3. In-Depth Guide: Model Training & Evaluation
This guide covers the model training process in detail, including dataset registration, configuration for single and multi-class problems, and how to evaluate model performance.
3.1. The Training Workflow
1. Registering Datasets
Before training can commence, you must register your tiled training and validation datasets with Detectron2.
For single-class datasets:
from detectree2.models.train import register_train_data
train_location = "/path/to/Danum/tiles/train/"
register_train_data(train_location, 'Danum', val_fold=5)
For multi-class datasets, you must also provide the path to the class_to_idx.json
file you created during data preparation.
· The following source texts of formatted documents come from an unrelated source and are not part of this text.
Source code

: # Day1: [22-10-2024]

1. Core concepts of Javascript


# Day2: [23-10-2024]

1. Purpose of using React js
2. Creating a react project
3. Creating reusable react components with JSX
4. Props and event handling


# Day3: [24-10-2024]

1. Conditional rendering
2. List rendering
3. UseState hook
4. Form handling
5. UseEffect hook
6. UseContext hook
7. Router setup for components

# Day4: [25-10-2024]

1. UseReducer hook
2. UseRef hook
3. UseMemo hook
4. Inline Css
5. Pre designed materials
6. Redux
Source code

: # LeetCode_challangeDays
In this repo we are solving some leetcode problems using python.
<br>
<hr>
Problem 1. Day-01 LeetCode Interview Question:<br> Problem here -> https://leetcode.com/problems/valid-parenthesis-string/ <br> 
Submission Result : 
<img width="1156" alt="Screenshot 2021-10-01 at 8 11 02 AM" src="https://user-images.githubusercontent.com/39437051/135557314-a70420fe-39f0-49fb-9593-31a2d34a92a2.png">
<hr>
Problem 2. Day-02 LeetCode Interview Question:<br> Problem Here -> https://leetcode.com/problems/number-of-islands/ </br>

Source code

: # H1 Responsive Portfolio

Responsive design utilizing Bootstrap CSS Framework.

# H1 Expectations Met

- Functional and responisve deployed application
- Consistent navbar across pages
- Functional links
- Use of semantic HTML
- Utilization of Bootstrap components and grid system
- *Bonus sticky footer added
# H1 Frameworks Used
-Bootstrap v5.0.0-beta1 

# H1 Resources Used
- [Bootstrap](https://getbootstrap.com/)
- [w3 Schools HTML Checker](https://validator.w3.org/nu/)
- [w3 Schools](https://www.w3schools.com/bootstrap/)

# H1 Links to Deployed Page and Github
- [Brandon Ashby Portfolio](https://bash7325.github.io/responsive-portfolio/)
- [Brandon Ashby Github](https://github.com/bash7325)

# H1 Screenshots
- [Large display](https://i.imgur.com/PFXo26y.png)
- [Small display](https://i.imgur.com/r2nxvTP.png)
This ensures the model knows about all possible classes.
from detectree2.models.train import register_train_data
train_dir = "/path/to/Danum_lianas/tiles/train"
class_mapping_file = "/path/to/Danum_lianas/tiles/class_to_idx.json"
data_name = "DanumLiana"
register_train_data(train_dir, data_name, val_fold=5, class_mapping_file=class_mapping_file)
The data will be registered as <name>_train
and <name>_val
(e.g., Danum_train
and Danum_val
).
2. Configuring the Model
We must supply a base_model
from Detectron2’s model_zoo
. This loads a backbone that has been pre-trained, which saves time and improves performance.
For single-class training:
from detectree2.models.train import setup_cfg
# Set the base (pre-trained) model from the detectron2 model_zoo
base_model = "COCO-InstanceSegmentation/mask_rcnn_R_101_FPN_3x.yaml"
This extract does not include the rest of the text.